**ASSIGNED TASK:**
In the entries below, find the line with "You can include" and the line with "This circuit is based"; copy them and every line between them exactly, but not the pictures.

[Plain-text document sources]
______

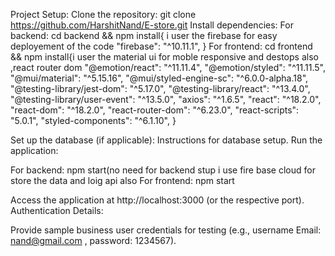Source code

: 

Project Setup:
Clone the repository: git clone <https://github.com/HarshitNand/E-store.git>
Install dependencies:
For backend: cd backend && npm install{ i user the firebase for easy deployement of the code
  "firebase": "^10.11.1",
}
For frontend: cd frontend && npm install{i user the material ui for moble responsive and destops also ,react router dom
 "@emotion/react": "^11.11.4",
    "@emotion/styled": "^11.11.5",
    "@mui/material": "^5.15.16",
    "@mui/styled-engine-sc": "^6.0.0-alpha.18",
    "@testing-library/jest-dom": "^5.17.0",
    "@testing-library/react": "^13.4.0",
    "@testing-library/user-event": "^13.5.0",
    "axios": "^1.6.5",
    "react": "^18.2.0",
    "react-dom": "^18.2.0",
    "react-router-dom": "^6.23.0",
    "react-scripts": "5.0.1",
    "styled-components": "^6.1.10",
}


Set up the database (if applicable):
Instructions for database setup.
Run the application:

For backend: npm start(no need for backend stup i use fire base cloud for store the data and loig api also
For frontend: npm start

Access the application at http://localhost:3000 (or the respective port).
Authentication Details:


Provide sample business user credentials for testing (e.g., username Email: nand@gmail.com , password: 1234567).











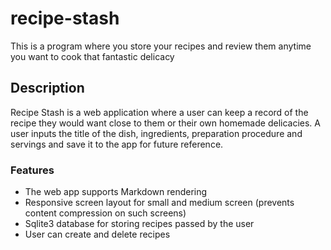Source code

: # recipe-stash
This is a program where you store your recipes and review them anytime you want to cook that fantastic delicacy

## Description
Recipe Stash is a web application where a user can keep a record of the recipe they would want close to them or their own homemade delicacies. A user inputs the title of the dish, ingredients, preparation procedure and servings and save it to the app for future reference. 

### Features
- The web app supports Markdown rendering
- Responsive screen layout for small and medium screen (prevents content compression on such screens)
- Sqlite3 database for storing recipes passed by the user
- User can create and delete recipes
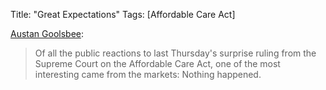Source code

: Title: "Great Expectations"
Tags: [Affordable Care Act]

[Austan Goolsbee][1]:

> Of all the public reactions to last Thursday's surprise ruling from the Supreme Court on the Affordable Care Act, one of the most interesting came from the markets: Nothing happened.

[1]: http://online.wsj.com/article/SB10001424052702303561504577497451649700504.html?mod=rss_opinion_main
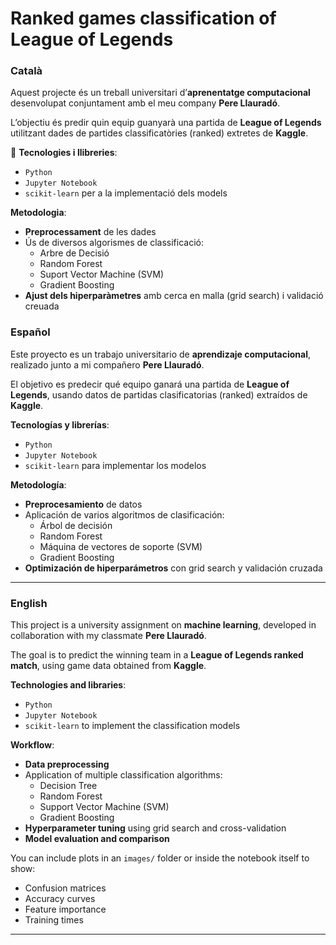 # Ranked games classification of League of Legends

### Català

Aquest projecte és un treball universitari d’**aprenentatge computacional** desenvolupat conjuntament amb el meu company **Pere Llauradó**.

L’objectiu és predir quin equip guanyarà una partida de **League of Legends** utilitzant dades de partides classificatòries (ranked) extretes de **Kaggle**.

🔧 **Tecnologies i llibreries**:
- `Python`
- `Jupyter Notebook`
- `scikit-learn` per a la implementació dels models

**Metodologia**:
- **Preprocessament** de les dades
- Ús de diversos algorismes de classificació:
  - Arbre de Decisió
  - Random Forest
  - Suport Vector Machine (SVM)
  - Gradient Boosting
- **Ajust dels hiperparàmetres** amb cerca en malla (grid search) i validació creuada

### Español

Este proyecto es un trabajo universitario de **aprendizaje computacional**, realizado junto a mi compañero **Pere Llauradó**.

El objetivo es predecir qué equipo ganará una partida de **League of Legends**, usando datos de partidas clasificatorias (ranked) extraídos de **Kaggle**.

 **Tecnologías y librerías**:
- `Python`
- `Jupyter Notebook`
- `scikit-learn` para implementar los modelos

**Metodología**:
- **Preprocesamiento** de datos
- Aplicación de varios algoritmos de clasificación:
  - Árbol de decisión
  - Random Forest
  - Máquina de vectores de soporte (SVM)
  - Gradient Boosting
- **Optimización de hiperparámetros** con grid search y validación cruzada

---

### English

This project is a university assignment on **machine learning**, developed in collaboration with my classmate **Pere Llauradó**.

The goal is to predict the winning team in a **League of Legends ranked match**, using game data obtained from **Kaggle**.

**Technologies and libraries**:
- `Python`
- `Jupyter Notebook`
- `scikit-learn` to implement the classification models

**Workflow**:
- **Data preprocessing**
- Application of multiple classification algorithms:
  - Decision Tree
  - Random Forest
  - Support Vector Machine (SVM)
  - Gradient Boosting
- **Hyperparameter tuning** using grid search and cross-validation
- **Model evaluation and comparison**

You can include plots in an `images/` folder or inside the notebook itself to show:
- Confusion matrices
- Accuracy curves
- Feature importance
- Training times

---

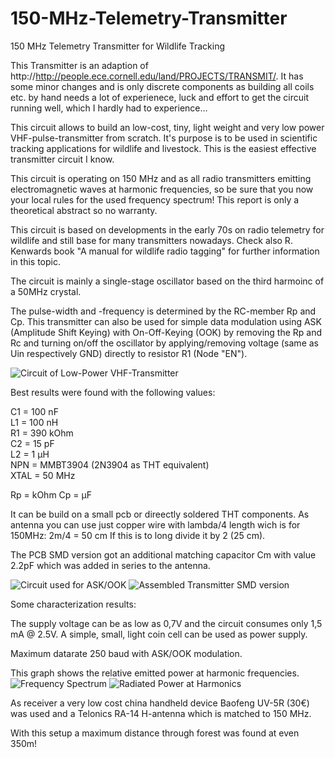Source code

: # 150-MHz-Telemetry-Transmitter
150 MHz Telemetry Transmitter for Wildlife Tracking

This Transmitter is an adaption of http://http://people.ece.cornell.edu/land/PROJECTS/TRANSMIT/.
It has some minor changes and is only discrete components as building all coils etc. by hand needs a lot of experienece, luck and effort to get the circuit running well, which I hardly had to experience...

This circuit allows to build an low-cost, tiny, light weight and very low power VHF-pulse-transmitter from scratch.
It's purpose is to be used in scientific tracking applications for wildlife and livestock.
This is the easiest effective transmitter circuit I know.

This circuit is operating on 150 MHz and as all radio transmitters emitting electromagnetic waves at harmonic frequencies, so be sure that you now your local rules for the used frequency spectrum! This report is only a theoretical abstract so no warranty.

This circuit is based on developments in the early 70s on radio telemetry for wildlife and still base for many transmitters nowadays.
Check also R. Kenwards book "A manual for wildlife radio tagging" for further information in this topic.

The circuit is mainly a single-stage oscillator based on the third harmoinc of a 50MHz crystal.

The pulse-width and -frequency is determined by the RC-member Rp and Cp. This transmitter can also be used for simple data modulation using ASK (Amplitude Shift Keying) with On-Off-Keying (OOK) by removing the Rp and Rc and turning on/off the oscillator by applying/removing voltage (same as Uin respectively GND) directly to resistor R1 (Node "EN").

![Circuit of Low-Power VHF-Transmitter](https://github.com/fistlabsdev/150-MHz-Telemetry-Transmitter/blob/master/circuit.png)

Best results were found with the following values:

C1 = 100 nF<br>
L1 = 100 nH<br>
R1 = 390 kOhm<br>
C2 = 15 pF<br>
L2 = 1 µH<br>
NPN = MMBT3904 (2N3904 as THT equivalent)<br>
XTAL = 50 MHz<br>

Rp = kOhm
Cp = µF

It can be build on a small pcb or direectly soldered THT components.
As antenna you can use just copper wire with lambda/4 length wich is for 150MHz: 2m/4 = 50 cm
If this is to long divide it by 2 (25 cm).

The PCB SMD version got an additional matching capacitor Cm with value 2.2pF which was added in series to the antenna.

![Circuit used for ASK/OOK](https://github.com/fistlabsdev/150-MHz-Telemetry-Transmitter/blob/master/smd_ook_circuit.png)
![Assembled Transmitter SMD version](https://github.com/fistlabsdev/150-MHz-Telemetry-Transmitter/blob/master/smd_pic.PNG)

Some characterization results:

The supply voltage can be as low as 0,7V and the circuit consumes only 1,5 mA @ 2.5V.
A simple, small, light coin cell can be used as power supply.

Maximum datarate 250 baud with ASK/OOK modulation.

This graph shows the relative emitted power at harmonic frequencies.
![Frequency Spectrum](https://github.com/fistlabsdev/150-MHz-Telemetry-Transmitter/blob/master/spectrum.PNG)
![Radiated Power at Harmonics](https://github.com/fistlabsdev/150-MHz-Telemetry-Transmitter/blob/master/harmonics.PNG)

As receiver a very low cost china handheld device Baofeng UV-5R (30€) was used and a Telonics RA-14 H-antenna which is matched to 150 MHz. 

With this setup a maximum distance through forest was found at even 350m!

______

**SOLUTION:**
You can include plots in an `images/` folder or inside the notebook itself to show:
- Confusion matrices
- Accuracy curves
- Feature importance
- Training times

---

Source code

: # 150-MHz-Telemetry-Transmitter
150 MHz Telemetry Transmitter for Wildlife Tracking

This Transmitter is an adaption of http://http://people.ece.cornell.edu/land/PROJECTS/TRANSMIT/.
It has some minor changes and is only discrete components as building all coils etc. by hand needs a lot of experienece, luck and effort to get the circuit running well, which I hardly had to experience...

This circuit allows to build an low-cost, tiny, light weight and very low power VHF-pulse-transmitter from scratch.
It's purpose is to be used in scientific tracking applications for wildlife and livestock.
This is the easiest effective transmitter circuit I know.

This circuit is operating on 150 MHz and as all radio transmitters emitting electromagnetic waves at harmonic frequencies, so be sure that you now your local rules for the used frequency spectrum! This report is only a theoretical abstract so no warranty.

This circuit is based on developments in the early 70s on radio telemetry for wildlife and still base for many transmitters nowadays.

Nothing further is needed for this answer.